In Vivo Peredox-mCherry DS Response Range of NAD Redox Dynamics upon Changes in Illumination, Respiratory Activity, and External Sugar Supply.

Side-by-side multiwell plate reader–based time-course measurements of Peredox-mCherry and Peredox-mCherry DS ratio (log₁₀(tS/mC)) of leaf discs from 5-week-old Arabidopsis plants dark adapted for at least 90 min prior to treatments. Excitation at 400 ± 10 nm (tS) and 570 ± 10 nm (mC); emission at 515 ± 7.5 nm (tS) and 610 ± 5 nm (mC). n ≥ 5, means + sd.

(A) Exposure to actinic light (400 μmol m⁻² s⁻¹) for 5, 10, or 30 min (gray bars). Fluorescence emission was recorded every 25 s in each well.

(B) Addition of 20 μM AA or ethanol as a solvent control (mock). Arrows indicate treatment application. Cycle time of fluorescence emission measurement per well: 120 s.

(C) Hypoxia induction by lowering the oxygen concentration to 2.5% by substitution of air with nitrogen. Green dots, Peredox-mCherry; purple dots, Peredox-mCherry DS; black dots, oxygen concentration. Oxygen concentration is indicated by the right y axis; cycle time of fluorescence emission measurement per well: 120 s.

(D) and (E) Supplementation with different Suc concentrations (0 to 10% [w/v] in assay medium) at the indicated time point (arrow) for Peredox-mCherry (D) and Peredox-mCherry DS (E). Fluorescence emission was recorded every 200 s in each well.

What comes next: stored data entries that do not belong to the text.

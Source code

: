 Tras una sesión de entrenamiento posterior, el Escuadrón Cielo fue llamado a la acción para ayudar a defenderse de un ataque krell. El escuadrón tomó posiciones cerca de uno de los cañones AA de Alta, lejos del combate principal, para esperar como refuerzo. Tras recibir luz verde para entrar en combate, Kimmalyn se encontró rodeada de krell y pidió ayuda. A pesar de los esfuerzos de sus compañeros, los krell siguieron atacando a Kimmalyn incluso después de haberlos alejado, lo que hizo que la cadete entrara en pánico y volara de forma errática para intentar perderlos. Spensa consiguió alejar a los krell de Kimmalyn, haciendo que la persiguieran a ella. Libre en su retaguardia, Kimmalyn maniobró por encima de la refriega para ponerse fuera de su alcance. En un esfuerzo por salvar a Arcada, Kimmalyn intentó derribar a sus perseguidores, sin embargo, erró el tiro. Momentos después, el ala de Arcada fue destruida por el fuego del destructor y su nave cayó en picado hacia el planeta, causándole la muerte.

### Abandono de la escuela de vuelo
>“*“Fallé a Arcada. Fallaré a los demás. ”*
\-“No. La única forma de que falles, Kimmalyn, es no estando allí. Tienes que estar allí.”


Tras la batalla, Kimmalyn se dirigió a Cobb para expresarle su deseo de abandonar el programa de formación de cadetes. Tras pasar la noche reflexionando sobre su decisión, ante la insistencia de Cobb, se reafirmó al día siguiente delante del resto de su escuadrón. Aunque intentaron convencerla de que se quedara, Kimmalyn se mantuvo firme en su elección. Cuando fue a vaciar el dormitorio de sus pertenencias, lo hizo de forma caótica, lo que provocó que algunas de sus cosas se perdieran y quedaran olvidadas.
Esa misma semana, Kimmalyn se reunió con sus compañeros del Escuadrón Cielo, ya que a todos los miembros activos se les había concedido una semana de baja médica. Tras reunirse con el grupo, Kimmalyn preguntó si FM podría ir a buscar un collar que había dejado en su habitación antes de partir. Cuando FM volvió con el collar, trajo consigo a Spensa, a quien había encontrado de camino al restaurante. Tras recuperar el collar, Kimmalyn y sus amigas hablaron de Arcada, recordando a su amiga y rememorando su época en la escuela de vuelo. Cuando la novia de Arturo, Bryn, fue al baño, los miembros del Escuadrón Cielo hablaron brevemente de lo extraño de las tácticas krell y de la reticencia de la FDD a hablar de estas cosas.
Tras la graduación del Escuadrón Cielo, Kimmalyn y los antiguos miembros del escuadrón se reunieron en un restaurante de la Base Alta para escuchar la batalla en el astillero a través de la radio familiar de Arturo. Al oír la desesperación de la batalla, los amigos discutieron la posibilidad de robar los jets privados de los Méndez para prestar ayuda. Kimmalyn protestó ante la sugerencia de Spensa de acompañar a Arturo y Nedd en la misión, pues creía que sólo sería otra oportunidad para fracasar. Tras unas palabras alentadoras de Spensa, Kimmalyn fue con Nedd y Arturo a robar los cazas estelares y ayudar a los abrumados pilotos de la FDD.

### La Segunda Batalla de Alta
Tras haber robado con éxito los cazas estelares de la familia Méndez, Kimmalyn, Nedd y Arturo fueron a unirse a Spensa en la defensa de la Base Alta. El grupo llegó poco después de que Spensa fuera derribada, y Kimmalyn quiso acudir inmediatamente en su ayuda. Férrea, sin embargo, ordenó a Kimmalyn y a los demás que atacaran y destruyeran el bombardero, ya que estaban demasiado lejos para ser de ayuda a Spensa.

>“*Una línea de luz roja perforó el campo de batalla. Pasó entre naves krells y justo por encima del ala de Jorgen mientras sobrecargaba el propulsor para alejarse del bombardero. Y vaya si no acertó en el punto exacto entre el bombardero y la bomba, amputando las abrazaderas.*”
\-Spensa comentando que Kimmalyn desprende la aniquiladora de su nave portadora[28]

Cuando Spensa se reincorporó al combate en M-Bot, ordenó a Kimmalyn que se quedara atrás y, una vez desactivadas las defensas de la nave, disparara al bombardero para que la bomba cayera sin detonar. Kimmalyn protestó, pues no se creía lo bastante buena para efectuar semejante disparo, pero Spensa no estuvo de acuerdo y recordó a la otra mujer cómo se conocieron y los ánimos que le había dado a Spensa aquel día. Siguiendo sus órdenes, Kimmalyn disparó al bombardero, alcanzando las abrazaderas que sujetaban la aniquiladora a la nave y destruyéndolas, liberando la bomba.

(F) Treatment with 10 µM flg22 (in assay medium) at the indicated time point (arrow) for Peredox-mCherry and Peredox-mCherry DS. (i) Slope of the linear regression during the linear increase of the transient in log₁₀(tS/mC) per hour (Supplemental Data Set 1J). (ii) Transient amplitude (Δ_max). (iii) Time after treatment needed to reach the transient maximum (t_max). Student’s t-test, **P < 0.01, ***P < 0.001 (Supplemental Data Set 1J). Measurements were repeated independently at least three times with consistent results.